A capa era arrastada pelo mato que dificultava a passagem, envolvendo-a a cada passo que dava. Eriss afastou mais um ramo com a ponta dos dedos, ignorando os arranhões que deixava na pele. O cheiro a terra molhada envolvia-a, o som da forçar a passagem pela floresta que se tornava densa aumentava. Estava longe da costa, longe do barco, longe de tudo. E era exatamente isso que queria.
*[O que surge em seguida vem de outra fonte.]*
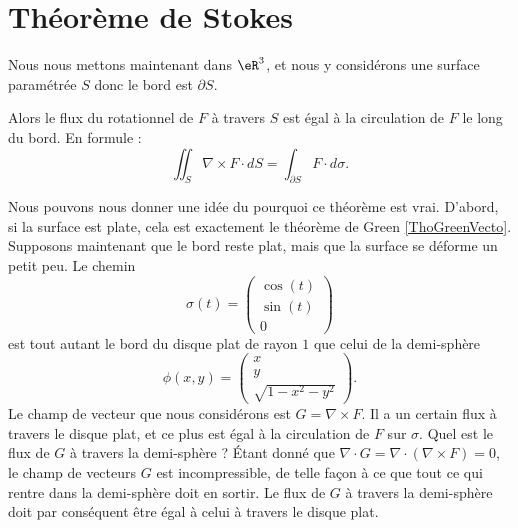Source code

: \section{Théorème de Stokes}

Nous nous mettons maintenant dans $\eR^3$, et nous y considérons une surface paramétrée $S$ donc le bord est $\partial S$. 

\begin{theorem}
    Alors le flux du rotationnel de $F$ à travers $S$ est égal à la circulation de $F$ le long du bord. En formule :
    \begin{equation}
        \iint_S\nabla\times F\cdot dS=\int_{\partial S} F\cdot d\sigma.
    \end{equation}
\end{theorem}

Nous pouvons nous donner une idée du pourquoi ce théorème est vrai. D'abord, si la surface est plate, cela est exactement le théorème de Green \ref{ThoGreenVecto}. Supposons maintenant que le bord reste plat, mais que la surface se déforme un petit peu. Le chemin
\begin{equation}
    \sigma(t)=\begin{pmatrix}
        \cos(t)    \\ 
        \sin(t)    \\ 
        0    
    \end{pmatrix}
\end{equation}
est tout autant le bord du disque plat de rayon $1$ que celui de la demi-sphère
\begin{equation}
    \phi(x,y)=\begin{pmatrix}
        x    \\ 
        y    \\ 
        \sqrt{1-x^2-y^2}    
    \end{pmatrix}.
\end{equation}
Le champ de vecteur que nous considérons est $G=\nabla\times F$. Il a un certain flux à travers le disque plat, et ce plus est égal à la circulation de $F$ sur $\sigma$. Quel est le flux de $G$ à travers la demi-sphère ? Étant donné que $\nabla\cdot G=\nabla\cdot(\nabla\times F)=0$, le champ de vecteurs $G$ est incompressible, de telle façon à ce que tout ce qui rentre dans la demi-sphère doit en sortir. Le flux de $G$ à travers la demi-sphère doit par conséquent être égal à celui à travers le disque plat.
Após o que pareceu começar a estar perdida, há não sabia onde acabava a dor e começava o cansaço. Sentia-se um recipiente a despedaçar-se, cheio de microfissuras invisíveis, prestes a estilhaçar ao menor toque.
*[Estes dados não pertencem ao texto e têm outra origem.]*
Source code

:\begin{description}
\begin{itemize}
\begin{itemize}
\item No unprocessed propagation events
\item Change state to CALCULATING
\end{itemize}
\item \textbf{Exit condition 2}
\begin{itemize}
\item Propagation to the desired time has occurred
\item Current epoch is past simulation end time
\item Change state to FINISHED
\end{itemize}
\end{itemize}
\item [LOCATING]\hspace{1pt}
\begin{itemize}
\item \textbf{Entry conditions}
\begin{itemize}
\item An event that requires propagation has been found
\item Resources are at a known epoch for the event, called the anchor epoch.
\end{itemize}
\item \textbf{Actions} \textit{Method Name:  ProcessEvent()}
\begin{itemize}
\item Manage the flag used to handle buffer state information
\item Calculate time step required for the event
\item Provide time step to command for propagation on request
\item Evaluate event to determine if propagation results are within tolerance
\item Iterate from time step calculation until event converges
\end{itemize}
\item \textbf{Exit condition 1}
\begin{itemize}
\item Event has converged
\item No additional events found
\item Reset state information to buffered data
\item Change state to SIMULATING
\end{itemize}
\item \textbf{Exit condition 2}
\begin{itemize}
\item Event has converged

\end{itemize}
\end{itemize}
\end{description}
As árvores começaram a abrir espaço e a luz chegava suave suave entre as folhas altas, expandindo o campo de visão. No centro de um espaço aberto, uma rocha coberta de musgo, e desta, uma pequena nascente brotava uma água límpida, silenciosa.
Sentou-se na pedra e tirou as botas, sentindo a erva abaixo de si. Depois, os punhos e a capa pesada com cheiro a sal e sangue seco. Ficou em camisa, as saia presa ao cinto. Sentiu-se leve e assim que os pés tocaram a água gelada mas perfeita, trouxe-lhe memórias da lagoa natural da ilha onde viveu. Tal como ali, ninguém a chamava. Não havia gritos, ordens, responsabilidades. Só o silêncio.
Fechou os olhos, respirou fundo, e chorou.
Lágrimas que não ardiam, que não pediam desculpa por cair. Não havia ninguém para vê-las. Não precisava de colocar a constante armadura. Era só a floresta.
— Estou cansada — sussurrou, com a voz rouca, esquecida de si própria. As árvores não responderam, mas o vento soprou entre os ramos, como dedos a afagar-lhe o cabelo.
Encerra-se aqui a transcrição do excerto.